Sudah kali kedua Ajeng pulang diantar Dafa dan saat ini kedekatan mereka sudah lebih dari sebelumnya.
"Lo kok tumben banget nunggu angkot sendiri?" tanya Dafa agak keras karena suaranya beradu dengan angin.
"Temen gue dijemput, Kak."
"Oh, gitu."
"Hmm..."
Ajeng tidak tahu harus bagaimana memperpanjang percakapannya dengan Dafa. Jadi, ia hanya menggumam. Mereka akhirnya hanya diam sampai ke rumah Ajeng.
"Nah, udah nyampe." ujar Dafa yang memberhentikan sepeda motornya.
"Makasih ya, Kak Dafa. Gue ngerepotin lagi." ucap Ajeng.
"Gue nggak repot, kok. Lagian, lo ketinggalan angkot kan gara-gara gue juga." balas Dafa tak lupa dengan senyum manisnya.
Siapapun tolong pegangi Ajeng agar tidak oleng karena senyuman Dafa.
"Y-ya. Oke. Lo, nggak mau mampir dulu?" tawarin Ajeng yang sebenarnya hanya basa-basi.
Ia berharap Dafa tidak mengiyakannya. Karena, ia tidak lunya banyak alasan untuk menjelaskan kepada ibunya siapa Dafa. Belum lagi Mira yang kemungkinan besar akan menggodanya karena pulang diantar laki-laki.
"Makasih. Next time, deh. Gue lagi ada urusan. Gue duluan ya, Jeng."
Setelah Ajeng mengangguk, Dafa langsung melakukan sepeda motornya meninggalkan halaman rumah Ajeng.
"Tuh, kan. Dia tuh sebenernya lagi nggak senggang. Tapi, kok mau ya nganterin gue? Ini gue boleh geer nggak, sih?" gumam Ajeng.

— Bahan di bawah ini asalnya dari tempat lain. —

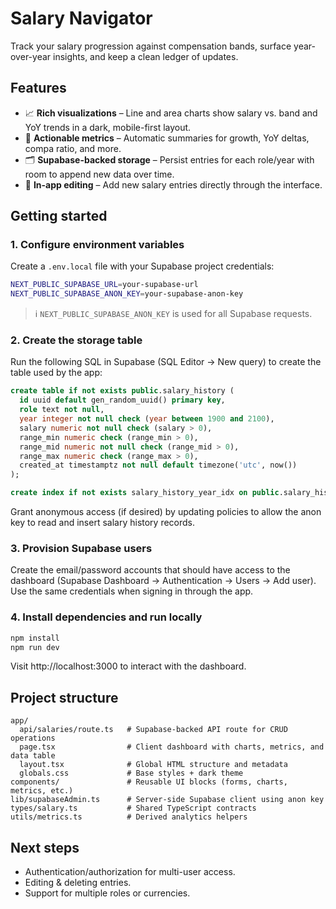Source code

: # Salary Navigator

Track your salary progression against compensation bands, surface year-over-year insights, and keep a clean ledger of updates.

## Features

- 📈 **Rich visualizations** – Line and area charts show salary vs. band and YoY trends in a dark, mobile-first layout.
- 🧮 **Actionable metrics** – Automatic summaries for growth, YoY deltas, compa ratio, and more.
- 🗂️ **Supabase-backed storage** – Persist entries for each role/year with room to append new data over time.
- 📝 **In-app editing** – Add new salary entries directly through the interface.

## Getting started

### 1. Configure environment variables

Create a `.env.local` file with your Supabase project credentials:

```bash
NEXT_PUBLIC_SUPABASE_URL=your-supabase-url
NEXT_PUBLIC_SUPABASE_ANON_KEY=your-supabase-anon-key
```

> ℹ️ `NEXT_PUBLIC_SUPABASE_ANON_KEY` is used for all Supabase requests.

### 2. Create the storage table

Run the following SQL in Supabase (SQL Editor → New query) to create the table used by the app:

```sql
create table if not exists public.salary_history (
  id uuid default gen_random_uuid() primary key,
  role text not null,
  year integer not null check (year between 1900 and 2100),
  salary numeric not null check (salary > 0),
  range_min numeric check (range_min > 0),
  range_mid numeric not null check (range_mid > 0),
  range_max numeric check (range_max > 0),
  created_at timestamptz not null default timezone('utc', now())
);

create index if not exists salary_history_year_idx on public.salary_history (year asc);
```

Grant anonymous access (if desired) by updating policies to allow the anon key to read and insert salary history records.

### 3. Provision Supabase users

Create the email/password accounts that should have access to the dashboard (Supabase Dashboard → Authentication → Users → Add user). Use the same credentials when signing in through the app.

### 4. Install dependencies and run locally

```bash
npm install
npm run dev
```

Visit http://localhost:3000 to interact with the dashboard.

## Project structure

```
app/
  api/salaries/route.ts   # Supabase-backed API route for CRUD operations
  page.tsx                # Client dashboard with charts, metrics, and data table
  layout.tsx              # Global HTML structure and metadata
  globals.css             # Base styles + dark theme
components/               # Reusable UI blocks (forms, charts, metrics, etc.)
lib/supabaseAdmin.ts      # Server-side Supabase client using anon key
types/salary.ts           # Shared TypeScript contracts
utils/metrics.ts          # Derived analytics helpers
```

## Next steps

- Authentication/authorization for multi-user access.
- Editing & deleting entries.
- Support for multiple roles or currencies.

Senyumnya tak lepas dari bibirnya hingga dirinya masuk ke dalam rumah.
"Cie, yang dianterin crush mukanya cerah amat? Seneng, ya?"
Ajeng hampir saja menabrak pintu karena teriakan sang adik.

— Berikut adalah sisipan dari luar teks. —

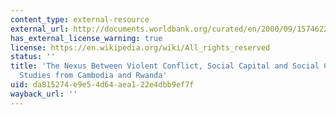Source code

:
 ```yaml
---
content_type: external-resource
external_url: http://documents.worldbank.org/curated/en/2000/09/1574622/nexus-between-violent-conflict-social-capital-social-cohesion-case-studies-cambodia-rwanda#
has_external_license_warning: true
license: https://en.wikipedia.org/wiki/All_rights_reserved
status: ''
title: 'The Nexus Between Violent Conflict, Social Capital and Social Cohesion: Case
  Studies from Cambodia and Rwanda'
uid: da815274-e9e5-4d64-aea1-22e4dbb9ef7f
wayback_url: ''
---
```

"Crush apaan, deh?" jawab Ajeng malas.
Rasa bahagianya menguap begitu saja karena godaan sang adik.
"Sok-sokan ngelak, Kak. Tadi aja lo senyum-senyum kayak iklan odol. Sekarang aja pura-pura nggak tau." ucap Mira yang terus menggoda sang kakak.

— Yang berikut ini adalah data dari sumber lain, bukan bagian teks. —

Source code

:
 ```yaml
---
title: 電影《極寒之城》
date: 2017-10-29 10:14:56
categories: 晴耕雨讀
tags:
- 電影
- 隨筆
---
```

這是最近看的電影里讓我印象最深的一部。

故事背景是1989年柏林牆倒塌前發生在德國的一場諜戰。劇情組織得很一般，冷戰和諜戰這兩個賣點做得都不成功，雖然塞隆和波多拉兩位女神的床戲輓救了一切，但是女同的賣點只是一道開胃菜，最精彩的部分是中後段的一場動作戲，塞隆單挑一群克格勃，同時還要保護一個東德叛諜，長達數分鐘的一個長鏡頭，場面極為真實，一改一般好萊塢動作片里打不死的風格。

"Ah, udah deh jangan kepo. Anak kecil dilarang ngikutin urusan orang gede."
"Gede apanya?" kikik Mira.
Ajeng yang tidak ingin meladeni sang adik lebih panjang itu lebih memilih bergegas ke kamarnya. Tetapi, rupanya Mira tidak menyerah secepat itu sebelum mendapat informasi dari sang kakak.
"Kak, kasih tau dong itu siapa? Jangan pelit-pelit amat sama adek sendiri."
"Nggak ada. Itu cuma temen juga. Dah sana-sana!" Ajeng mendorong pelan bahu sang adik agar tak ikut masuk ke dalam kamarnya.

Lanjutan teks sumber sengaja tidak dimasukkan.